The Rise of Sensationalism
Elaine Yang, Staff Writer
27 November, 2018
When looking at modern news and social media, it is clear that Donald Trump’s election as President of the United States of America has been controversial. Ultimately, his rhetoric and conduct during his campaign have paved the way for far-right political leaders to adopt publicly outspoken and unapologetic styles of leadership. This campaign model is reflected in Brazil’s recent president-elect Jair Bolsonaro, who has become infamously nicknamed the “Trump of the Tropics”.
With the Brazilian public tired of deeply-rooted poverty, economic, and political turmoil, Bolsonaro’s bold claims and promises of improving the Brazilian economy and his claims to address corruption and crime with an iron fist has resulted in his shocking victory, claiming 55 percent of the vote. Bolsonaro’s successful election campaign has highlighted the current and pressing issues of the rise and emergence of sensationalism, blatant discrimination without consequence.
Despite his lead during the presidential race, his controversial statements have greatly divided Brazil’s politics, facilitating fear and hate. As a result, one citizen went to the extreme by stabbing Bolsonaro at one of his campaign rallies in September. Although this incident left him in a critical state, it is clear that the action has turned Bolsonaro into a martyr, bolstering support for his hard stance against violence. This ultimately helped him garner votes.
Bolsonaro’s campaign policies advertised a major economic reform. These included promises to implement “privatization, pension reform, and [lower] taxes”. This gained him votes within the business community. However, Bolsonaro’s primary concern is addressing crime, corruption and violence. His campaign highlighted his hard stance against said issues. Coincidentally, his connections within Brazil’s military lent credibility to his claims that he would lower crime if elected. This focus on crime, corruption, and violence allow his campaign to address and provide voters with a solution for one of Brazilians’ most pressing concerns: their corrupt government. The government’s recent scandal, dubbed “Operation Car Wash”, involved allegations involving the oil company Petrobras and bribery within the Worker’ Party and ultimately resulted in the imprisonment of Luiz Inacio Lula da Silva, the President during that the time. Desperate to escape this corrupt government, Bolsonaro’s supporters view his bold claims with stars in their eyes, yearning for radical, yet effective change.

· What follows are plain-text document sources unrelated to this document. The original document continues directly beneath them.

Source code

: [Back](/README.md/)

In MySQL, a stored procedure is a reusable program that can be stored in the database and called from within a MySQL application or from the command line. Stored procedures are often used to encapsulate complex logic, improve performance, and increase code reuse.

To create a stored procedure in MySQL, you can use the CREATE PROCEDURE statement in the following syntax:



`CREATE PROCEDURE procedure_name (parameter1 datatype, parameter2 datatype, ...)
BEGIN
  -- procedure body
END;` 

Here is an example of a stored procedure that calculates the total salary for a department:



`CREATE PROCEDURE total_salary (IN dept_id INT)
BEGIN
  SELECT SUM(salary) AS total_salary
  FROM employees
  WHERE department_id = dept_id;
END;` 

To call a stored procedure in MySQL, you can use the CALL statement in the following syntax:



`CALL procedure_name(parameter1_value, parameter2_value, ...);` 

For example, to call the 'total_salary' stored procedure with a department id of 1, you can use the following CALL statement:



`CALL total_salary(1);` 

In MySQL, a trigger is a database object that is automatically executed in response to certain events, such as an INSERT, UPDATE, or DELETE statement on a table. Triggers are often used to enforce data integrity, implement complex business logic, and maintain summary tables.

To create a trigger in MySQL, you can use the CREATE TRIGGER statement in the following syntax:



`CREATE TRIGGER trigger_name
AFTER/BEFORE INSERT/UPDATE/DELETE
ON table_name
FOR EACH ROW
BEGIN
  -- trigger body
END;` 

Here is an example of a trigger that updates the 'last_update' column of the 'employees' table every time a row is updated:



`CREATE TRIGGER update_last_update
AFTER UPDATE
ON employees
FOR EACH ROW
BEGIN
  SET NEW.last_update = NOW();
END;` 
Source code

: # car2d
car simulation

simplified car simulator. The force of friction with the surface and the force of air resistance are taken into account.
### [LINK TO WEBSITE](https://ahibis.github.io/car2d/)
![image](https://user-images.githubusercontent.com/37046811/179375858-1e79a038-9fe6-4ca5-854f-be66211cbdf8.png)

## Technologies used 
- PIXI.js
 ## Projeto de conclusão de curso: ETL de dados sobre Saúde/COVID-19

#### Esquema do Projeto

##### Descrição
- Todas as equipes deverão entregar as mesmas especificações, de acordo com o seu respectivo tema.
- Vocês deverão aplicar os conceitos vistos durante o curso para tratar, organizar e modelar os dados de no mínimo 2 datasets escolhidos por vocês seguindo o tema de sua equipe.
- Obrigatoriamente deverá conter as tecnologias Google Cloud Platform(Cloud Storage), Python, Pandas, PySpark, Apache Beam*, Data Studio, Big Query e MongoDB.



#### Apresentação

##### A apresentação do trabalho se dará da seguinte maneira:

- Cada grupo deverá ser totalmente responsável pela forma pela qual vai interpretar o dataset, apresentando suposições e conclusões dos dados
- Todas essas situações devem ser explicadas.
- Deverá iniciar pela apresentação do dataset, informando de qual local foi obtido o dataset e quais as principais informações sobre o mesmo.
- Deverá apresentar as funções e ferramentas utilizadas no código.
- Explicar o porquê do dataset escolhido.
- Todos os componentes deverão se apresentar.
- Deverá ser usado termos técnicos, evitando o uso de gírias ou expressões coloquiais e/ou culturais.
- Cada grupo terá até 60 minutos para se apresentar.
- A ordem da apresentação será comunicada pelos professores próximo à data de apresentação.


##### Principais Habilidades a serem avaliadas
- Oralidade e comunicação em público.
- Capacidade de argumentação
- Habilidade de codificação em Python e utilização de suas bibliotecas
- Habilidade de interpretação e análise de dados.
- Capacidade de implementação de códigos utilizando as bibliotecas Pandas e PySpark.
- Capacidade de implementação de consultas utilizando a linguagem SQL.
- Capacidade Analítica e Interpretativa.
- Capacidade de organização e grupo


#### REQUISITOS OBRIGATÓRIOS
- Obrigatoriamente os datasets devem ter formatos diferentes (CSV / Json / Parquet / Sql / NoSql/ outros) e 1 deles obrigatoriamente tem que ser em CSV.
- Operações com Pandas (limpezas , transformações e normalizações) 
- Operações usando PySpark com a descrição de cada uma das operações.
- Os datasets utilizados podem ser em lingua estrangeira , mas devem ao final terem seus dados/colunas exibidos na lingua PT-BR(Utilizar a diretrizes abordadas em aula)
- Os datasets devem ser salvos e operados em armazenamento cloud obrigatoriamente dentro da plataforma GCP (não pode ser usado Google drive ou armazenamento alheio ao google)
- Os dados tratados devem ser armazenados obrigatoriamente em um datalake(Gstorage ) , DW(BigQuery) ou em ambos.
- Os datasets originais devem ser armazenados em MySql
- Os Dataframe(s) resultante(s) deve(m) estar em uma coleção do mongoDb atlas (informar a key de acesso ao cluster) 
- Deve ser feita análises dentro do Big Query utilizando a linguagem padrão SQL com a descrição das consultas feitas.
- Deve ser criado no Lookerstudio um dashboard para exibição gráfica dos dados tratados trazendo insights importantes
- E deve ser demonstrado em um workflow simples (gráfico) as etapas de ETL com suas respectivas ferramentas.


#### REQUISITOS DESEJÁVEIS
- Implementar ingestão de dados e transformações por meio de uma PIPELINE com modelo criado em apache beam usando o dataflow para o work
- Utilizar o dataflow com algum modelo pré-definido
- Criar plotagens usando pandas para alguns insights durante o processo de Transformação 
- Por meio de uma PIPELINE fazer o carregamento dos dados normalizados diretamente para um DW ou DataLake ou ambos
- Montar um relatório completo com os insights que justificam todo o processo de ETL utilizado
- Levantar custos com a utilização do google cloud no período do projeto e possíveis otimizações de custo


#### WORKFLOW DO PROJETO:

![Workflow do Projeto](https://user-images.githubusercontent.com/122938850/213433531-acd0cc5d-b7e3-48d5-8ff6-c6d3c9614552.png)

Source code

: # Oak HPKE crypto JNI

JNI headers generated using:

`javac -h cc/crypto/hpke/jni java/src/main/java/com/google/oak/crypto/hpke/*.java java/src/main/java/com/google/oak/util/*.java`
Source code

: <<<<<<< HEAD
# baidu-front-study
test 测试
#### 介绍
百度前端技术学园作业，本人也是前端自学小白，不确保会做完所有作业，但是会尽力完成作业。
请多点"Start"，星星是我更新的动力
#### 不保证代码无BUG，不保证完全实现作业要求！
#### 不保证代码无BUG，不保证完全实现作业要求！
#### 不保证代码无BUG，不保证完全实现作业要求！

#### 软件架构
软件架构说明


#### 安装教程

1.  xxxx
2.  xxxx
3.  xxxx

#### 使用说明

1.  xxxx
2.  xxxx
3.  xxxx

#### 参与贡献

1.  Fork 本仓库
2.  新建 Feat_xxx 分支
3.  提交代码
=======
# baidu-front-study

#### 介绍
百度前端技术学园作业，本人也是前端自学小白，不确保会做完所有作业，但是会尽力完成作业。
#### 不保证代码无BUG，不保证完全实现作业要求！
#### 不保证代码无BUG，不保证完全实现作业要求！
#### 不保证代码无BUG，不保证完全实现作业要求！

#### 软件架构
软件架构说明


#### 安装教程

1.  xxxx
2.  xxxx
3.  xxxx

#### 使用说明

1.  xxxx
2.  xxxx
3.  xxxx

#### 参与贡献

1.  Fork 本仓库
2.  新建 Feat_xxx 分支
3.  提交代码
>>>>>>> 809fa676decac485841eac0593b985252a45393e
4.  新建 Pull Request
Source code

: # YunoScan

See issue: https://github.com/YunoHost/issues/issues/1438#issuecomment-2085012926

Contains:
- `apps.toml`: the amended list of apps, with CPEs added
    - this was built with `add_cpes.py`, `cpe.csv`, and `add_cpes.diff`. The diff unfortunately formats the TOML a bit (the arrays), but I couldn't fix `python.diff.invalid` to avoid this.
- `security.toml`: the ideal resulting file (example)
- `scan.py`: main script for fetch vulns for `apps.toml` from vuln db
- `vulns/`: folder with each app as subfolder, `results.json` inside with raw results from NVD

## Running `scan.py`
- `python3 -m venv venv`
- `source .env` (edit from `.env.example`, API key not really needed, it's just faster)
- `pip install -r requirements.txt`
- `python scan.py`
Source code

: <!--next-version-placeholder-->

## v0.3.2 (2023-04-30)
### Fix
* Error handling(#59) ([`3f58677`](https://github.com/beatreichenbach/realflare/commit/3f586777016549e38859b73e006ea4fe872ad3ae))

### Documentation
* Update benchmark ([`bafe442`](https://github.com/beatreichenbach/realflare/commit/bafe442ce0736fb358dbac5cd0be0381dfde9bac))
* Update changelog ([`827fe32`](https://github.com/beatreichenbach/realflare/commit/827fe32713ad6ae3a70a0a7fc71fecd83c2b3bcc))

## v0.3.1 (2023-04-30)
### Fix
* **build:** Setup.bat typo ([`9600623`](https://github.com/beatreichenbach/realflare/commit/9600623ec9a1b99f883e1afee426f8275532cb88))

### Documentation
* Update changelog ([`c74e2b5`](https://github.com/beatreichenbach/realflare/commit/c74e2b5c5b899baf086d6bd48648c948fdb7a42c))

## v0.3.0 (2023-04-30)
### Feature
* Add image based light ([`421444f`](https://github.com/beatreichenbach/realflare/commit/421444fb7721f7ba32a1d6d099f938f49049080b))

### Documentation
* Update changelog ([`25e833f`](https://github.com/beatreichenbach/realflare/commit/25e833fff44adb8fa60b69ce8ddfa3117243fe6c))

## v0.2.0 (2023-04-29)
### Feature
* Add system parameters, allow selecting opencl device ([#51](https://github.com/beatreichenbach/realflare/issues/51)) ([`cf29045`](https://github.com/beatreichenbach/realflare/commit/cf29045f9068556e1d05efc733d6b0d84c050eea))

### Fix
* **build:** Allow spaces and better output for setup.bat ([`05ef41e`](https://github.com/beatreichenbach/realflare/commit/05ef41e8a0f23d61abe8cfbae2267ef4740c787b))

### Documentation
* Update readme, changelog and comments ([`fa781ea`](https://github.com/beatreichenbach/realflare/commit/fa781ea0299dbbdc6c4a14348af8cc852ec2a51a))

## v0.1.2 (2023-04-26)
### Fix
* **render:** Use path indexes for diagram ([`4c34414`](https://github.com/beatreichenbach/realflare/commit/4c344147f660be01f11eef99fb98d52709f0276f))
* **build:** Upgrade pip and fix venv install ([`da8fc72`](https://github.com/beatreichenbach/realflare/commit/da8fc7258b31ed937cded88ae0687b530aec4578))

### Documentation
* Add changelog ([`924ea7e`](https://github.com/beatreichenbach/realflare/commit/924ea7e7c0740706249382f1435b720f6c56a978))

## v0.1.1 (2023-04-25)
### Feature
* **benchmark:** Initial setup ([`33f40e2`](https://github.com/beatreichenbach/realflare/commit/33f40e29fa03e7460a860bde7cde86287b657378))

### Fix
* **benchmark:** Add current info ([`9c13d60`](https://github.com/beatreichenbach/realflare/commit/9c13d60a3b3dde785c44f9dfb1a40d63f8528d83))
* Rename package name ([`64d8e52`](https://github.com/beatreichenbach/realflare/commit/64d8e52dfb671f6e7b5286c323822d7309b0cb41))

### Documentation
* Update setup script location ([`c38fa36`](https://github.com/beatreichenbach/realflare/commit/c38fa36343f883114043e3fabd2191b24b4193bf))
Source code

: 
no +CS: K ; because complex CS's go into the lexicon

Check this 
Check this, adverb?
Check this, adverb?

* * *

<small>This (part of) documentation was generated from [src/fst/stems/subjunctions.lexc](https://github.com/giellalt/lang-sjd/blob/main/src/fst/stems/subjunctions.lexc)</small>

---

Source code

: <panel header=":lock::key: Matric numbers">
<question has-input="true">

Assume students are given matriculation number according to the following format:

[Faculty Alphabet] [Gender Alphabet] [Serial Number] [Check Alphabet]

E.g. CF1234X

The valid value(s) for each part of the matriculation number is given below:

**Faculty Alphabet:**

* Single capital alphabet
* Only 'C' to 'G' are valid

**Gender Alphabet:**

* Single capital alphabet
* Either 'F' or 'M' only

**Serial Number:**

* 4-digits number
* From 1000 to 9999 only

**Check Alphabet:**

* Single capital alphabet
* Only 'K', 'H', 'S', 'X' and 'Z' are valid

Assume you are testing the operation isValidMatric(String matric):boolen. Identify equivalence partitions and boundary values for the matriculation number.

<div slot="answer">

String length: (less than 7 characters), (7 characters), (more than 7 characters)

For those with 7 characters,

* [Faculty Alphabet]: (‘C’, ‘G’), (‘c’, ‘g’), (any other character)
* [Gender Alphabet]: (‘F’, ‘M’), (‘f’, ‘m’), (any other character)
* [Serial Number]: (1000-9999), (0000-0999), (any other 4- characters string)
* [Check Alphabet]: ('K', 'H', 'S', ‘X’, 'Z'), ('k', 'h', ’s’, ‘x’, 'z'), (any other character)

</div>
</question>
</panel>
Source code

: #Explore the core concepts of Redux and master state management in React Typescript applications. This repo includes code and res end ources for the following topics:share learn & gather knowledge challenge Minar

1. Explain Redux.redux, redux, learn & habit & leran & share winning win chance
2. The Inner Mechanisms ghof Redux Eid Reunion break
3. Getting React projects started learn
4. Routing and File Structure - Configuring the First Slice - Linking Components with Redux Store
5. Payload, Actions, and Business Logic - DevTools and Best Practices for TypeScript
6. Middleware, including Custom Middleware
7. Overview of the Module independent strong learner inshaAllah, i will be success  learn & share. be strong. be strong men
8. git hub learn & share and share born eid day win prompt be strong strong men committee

Bolsonaro has also taken an extremely controversial stance on environmental issues, especially concerning the future of the Amazon rainforest. He has given the UN an ultimatum, stating that Brazil will be pulling out of the Paris Agreement if they are not given “full sovereignty over rainforest management”.
Along with these promises, Bolsonaro has claimed that his party will abolish the currently implemented environmental policies and regulations, arguing that they are counter-productive to the advancement of Brazil’s development. Given his stance on the Amazon, it is evident that Bolsonaro’s policies would result in exploitation of the rainforest for economic gain.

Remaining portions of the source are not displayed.